To navigate to a specific location, the application calls the navigateTo procedure, as follows.

procedure navigateTo(long, lat)

Where long and lat are coordinates of a location on the planet's surface.

When the rover has reached a specific destination, the navigation subsystem calls the destinationReached procedure in the application, as follows:

procedure destinationReached(long, lat)

Note that it can take several days to travel across the crater. The navigational system also provides a simple API that can be used to estimate the travel time from one location to another, as follows:



procedure travelTimeInHours(src_long,
src_lat, dest_long, dest_lat) returns
integer

Each rover has a procedure currentLocation() that returns its current coordinates, as well as a global variable CC_LOC that contains coordinates of the control center. You may assume that two rovers that navigate to the same location (or a rover that navigates to CC_LOC) can communicate with each other (or with the control center.)

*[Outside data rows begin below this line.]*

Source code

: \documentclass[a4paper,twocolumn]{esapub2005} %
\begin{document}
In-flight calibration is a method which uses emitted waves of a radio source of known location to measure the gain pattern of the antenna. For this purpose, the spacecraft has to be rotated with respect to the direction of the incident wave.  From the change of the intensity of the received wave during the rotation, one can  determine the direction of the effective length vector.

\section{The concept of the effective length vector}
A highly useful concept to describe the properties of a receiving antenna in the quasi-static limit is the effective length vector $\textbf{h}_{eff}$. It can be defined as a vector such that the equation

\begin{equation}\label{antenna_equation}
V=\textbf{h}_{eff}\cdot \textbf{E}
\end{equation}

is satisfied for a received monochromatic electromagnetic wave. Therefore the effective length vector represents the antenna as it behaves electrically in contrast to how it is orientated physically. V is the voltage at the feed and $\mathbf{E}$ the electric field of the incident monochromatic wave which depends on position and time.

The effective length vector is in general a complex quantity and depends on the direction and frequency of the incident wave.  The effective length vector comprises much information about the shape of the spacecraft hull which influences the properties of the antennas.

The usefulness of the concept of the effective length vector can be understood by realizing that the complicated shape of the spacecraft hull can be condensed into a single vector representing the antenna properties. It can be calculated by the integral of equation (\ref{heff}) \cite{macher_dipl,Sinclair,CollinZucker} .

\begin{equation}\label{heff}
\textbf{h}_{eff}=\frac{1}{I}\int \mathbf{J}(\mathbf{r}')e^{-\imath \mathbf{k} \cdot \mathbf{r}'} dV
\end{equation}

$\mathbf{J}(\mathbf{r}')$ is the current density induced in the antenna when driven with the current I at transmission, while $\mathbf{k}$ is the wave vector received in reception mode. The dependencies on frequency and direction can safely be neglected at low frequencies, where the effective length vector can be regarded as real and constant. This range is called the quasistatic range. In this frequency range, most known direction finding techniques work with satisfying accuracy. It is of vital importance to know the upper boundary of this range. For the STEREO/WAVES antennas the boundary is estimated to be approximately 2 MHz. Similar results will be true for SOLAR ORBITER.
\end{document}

2.4 Communication Subsystem

Rovers and the control center include basic communications software that provides a simple API, as follows:

procedure sendPacket(data, length)

This command sends a message, msg (of length length) as a broadcast message over the radio. This message may be received by one or more rovers or the control center if they are within communication range (about 100 meters). The sendMsg command is a blocking call that returns to the caller when the message has been sent. The exact probability of any receiver successfully receiving this message depends on the distance between the sender and receiver, as well as surrounding geographic features; you may assume that the probability is 90% or better per in-range receiver per attempt. Messages may be up to 1500 bytes in length. You will need to design a protocol to segment experimental results into packets, and to properly deliver results despite loss. You may use a TCP-like reliable protocol if you wish; be sure to state why such a protocol is or is not appropriate for your design.

You may assume the time to communicate (even if sending large amounts of data) is negligible compared to the hours and days required to travel and run experiments.

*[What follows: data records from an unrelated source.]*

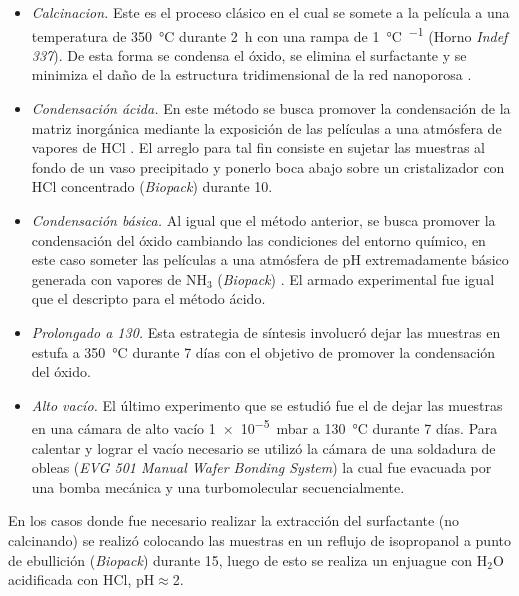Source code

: 				\begin{itemize}

				\item \textit{Calcinacion.} Este es el proceso clásico en el cual se somete a la película a una temperatura de \SI{350}{\celsius} durante \SI{2}{\hour} con una rampa de \SI{1}{\celsius.\min^{-1}} (Horno \textit{Indef 337}). De esta forma se condensa el óxido, se elimina el surfactante y se minimiza el daño de la estructura tridimensional de la red nanoporosa \cite{Crepaldi2003}.

				\item \textit{Condensación ácida.} En este método se busca promover la condensación de la matriz inorgánica mediante la exposición de las películas a una atmósfera de vapores de HCl \cite{Doshi2000a}. El arreglo para tal fin consiste en sujetar las muestras al fondo de un vaso precipitado y ponerlo boca abajo sobre un cristalizador con HCl concentrado (\textit{Biopack}) durante \SI{10}{\min}. 

				\item \textit{Condensación básica.} Al igual que el método anterior, se busca promover la condensación del óxido cambiando las condiciones del entorno químico, en este caso someter las películas a una atmósfera de pH extremadamente básico generada con vapores de NH$_3$ (\textit{Biopack}) \cite{Soler-Illia2012,Soler-Illia2011}. El armado experimental fue igual que el descripto para el método ácido.

				\item \textit{Prolongado a 130.} Esta estrategia de síntesis involucró dejar las muestras en estufa a \SI{350}{\celsius} durante 7 días con el objetivo de promover la condensación del óxido.

				\item \textit{Alto vacío.} El último experimento que se estudió fue  el de dejar las muestras en una cámara de alto vacío \SI{1e-5}{\milli\bar} a \SI{130}{\celsius} durante 7 días. Para calentar y lograr el vacío necesario se utilizó la cámara de una soldadura de obleas (\textit{EVG 501 Manual Wafer Bonding System}) la cual fue evacuada por una bomba mecánica y una turbomolecular secuencialmente.

				\end{itemize}
					
		En los casos donde fue necesario realizar la extracción del surfactante (no calcinando) se realizó colocando las muestras en un reflujo de isopropanol a punto de ebullición (\textit{Biopack}) durante \SI{15}{\min}, luego de esto se realiza un enjuague con H$_2$O acidificada con HCl, pH$\approx$2.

When a message is received by a rover or the control center, an upcall to a function deliver_message is made from the communication subsystem into the application. (See page 4-74 of the class notes for an example of a similar interface between the end-to-end layer and the application in the 6.033 network stack.) The specification for this function is:

procedure deliver_message(packet, length);

You will need to design several features on top of this basic interface. In particular, you should consider:

How you will name the control center and rovers in messages.
How a rover or the control center will determine what other devices are nearby.
How you will ensure that missions and mission results are successfully exchanged between pairs of devices despite high communication loss rates.

2.4.1 Message Authentication

Because of the presence of the Poodle rovers, NASA wants to ensure that messages from Poodles are not accidentally interpreted as a message from one of its rovers or the control center. You will need to design a message authentication mechanism that can be used on all messages transmitted by your system. You do not need to seal messages, but must assure (with very high probability) that any message received by a rover or the control center was sent by another (NASA) rover or the control center.

3. Mission Format

Missions consist of a list of experiments to be run in a specified order, each at a particular geographic location, as well as information about the expected execution time of each experiment. The total mission execution time is the sum of the execution time of all the experiments, plus the travel time between each of the experiment sites. Each mission has a unique identifier as well as a "type" (see Section 3.1: Mission Types). For some experiments, there is a non-zero probability that a sensor fault will occur (see Section 3.2: Faulty Sensors). The mission format is shown in Table 1. For purposes of illustration, missions and experiments are numbered. You may use a different identification scheme if you desire.

Field

Example Value

Mission ID

Mission Type

Random

Location

Lat: 37.33, Lon: -121.03

Prob(sensor fault)

Experiments

< ID 1: panoramic photo from 220° to 270° (3 hours) at 37.33, -121.03,

ID 2: drill hole at depth of 8 centimeters (5 hours) at 37.40, -121.70,

ID 3: acquire mineral spectrograph at depth 8 centimeters (2 hours) at 37.40, -121.70,

...

Table 1: Mission format and example values

Recall that missions may be amended. Amendments consists of a list of experiments to be added and a list to be deleted from a particular mission. Each new experiment includes the ID of the experiment they should follow (see Table 2).

Field

Example Value

Mission ID

Deleted Experiments

{2}

Added

< ID 2: drill hole at depth of 12 centimeters (6 hours) at 37.40, -121.70; follows experiment ID 1

...

Table 2: Amendment format and example values

3.1 Mission Types

The mission type field specify information about the geographic distribution of experiments in missions. There are three types:

Scattered. Experiments are not expected to be located near each other.
Clustered: Experiments are tightly grouped in a small geographic area.
Scattered-Clusters: Experiments consist of several clusters that are geographically distributed.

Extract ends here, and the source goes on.